The situation isn't dissimilar from what Amazon went through last year with its Kindle e-book reader, although the current king of the hill has managed to get its distribution channel squared away since then. So why are Sony and Barnes and Noble struggling?
"Even without specific problems in the supply chain, the manufacturing process takes time for new products -- it could be 3 months from the time they place the orders with their factories until they actually ship," Sarah Epss, an analyst at Forrester Research, said in an email. "Sony and B&N wanted to show the market they could compete with Amazon for the holiday season. Consumers responded enthusiastically, but unfortunately, these companies are struggling to deliver on their promise. Now they have to face disappointed consumers with empty packages under the tree."
According to Epps, both companies jumped the gun on their products announcements because neither was truly ready for the holiday shopping season.
If the Barnes and Noble Nook sounds like a great Christmas present, you might want to preorder one now. Everyone’s favorite bookseller has announced that due to massive demand, Nook preorders have been pushed into December. There are also reports that Barnes and Noble stores will have no in-store Nooks until mid December.
According to a Barnes and Noble spokesperson, “Nook has quickly become the fastest selling product at Barnes & Noble.
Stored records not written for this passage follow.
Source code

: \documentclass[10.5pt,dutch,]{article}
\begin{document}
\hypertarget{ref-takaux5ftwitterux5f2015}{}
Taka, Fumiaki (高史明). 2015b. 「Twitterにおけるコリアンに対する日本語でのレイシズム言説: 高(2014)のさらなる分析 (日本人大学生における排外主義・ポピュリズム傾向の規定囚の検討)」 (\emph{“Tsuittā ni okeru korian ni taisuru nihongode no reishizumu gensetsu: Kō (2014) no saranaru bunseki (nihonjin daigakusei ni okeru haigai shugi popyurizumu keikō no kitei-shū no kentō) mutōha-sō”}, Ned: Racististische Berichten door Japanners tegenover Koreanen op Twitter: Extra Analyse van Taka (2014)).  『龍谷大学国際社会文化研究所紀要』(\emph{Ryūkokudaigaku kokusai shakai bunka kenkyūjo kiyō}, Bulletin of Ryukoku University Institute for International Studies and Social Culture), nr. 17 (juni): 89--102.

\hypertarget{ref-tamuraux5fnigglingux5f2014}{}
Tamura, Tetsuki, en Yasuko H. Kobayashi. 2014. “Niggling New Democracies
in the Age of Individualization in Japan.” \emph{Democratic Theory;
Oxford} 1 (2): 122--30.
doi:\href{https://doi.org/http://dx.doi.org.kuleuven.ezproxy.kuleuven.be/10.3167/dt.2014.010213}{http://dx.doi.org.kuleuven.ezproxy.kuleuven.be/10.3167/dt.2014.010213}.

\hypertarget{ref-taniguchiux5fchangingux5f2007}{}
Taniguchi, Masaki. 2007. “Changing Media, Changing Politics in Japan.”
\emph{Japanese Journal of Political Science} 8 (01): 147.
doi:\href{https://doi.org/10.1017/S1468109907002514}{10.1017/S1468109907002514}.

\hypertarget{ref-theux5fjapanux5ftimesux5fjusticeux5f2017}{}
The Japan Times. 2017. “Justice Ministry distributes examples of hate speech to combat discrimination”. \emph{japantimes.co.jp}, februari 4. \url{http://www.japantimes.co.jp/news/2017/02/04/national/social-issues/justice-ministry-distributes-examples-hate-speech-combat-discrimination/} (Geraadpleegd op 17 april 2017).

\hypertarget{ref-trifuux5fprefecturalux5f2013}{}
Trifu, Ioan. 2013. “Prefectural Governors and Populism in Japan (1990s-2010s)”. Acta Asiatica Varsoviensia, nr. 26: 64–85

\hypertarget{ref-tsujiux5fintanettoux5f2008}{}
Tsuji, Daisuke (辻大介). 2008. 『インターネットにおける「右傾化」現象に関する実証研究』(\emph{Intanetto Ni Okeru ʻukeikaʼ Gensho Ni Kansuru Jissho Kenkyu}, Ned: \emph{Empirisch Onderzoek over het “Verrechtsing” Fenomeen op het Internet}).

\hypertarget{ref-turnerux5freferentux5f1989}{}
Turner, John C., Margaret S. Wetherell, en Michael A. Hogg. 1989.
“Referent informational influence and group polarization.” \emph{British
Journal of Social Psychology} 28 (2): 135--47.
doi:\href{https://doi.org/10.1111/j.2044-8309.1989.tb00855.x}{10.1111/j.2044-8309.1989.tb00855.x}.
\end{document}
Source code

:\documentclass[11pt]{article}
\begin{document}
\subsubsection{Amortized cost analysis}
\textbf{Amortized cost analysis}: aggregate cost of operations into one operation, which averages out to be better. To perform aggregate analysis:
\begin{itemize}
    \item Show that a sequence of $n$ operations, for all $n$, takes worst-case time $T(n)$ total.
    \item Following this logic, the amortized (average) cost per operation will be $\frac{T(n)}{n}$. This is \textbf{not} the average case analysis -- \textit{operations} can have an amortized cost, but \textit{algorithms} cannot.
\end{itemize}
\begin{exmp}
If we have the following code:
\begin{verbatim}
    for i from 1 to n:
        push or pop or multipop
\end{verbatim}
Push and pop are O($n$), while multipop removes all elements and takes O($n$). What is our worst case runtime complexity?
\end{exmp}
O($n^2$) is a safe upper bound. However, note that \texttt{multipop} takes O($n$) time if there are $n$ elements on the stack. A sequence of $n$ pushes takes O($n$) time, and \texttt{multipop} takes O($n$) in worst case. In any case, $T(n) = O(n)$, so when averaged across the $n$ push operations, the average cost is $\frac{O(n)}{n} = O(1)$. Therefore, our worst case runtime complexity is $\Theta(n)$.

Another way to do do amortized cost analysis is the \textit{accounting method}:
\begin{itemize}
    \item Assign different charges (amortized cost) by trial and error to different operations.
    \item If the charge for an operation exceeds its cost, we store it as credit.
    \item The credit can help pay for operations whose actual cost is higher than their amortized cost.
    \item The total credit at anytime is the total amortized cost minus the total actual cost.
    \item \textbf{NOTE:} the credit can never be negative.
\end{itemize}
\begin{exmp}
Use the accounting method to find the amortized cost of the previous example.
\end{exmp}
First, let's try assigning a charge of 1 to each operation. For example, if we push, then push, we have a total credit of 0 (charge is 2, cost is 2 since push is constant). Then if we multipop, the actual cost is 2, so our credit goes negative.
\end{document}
In fact, there is so much consumer interest in Nook, that pre-orders have exceeded our expectations." The Nook will be selling for $259 whenever you can find one. Barnes and Noble opened their eBook store back in July and it currently offers over 700,000 titles.
The Nook will be going up against Amazon’s Kindle reader. B&N is hoping to leverage their brick and mortar stores to gain an advantage over the all online Amazon. Are you considering getting an ebook reader this holiday season?
The Nook is off to a rough start. Spring Design has sued Barnes & Noble over what it alleges are the misappropriation of trade secrets and the violation of a non-disclosure agreement. Spring Design is claiming that pirated design features from its dual-screen Alex eReader, incorporating them in to Barnes & Noble’s Nook eReader.
The point of contention for Spring Design is something it calls the Duet Navigator. This design feature consists of a gray-scale upper screen for reading text, and a lower color screen for navigation. Interestingly, the Nook possesses the same basic design feature. Spring Design says it started filing patents on the Alex back in 2006. (The patent on the Duet Navigator is still pending.) Barnes & Noble apparently co-opted the ideas while working with Spring Design earlier this year.
Darren Murph, over at Engadget, made the early call on this: “Judging by the hastily prepared web site coincidentally appearing on the eve of the B&N device launch, and the domain’s registrar, Albert Teng, who has numerous patent applications (not patents granted) covering ‘electronic devices having complementary dual-displays,’ we’d say this announcement is quite possibly a desperate attempt to lay claim on intellectual property rights instead of a real product with real manufacturers and real content partners.”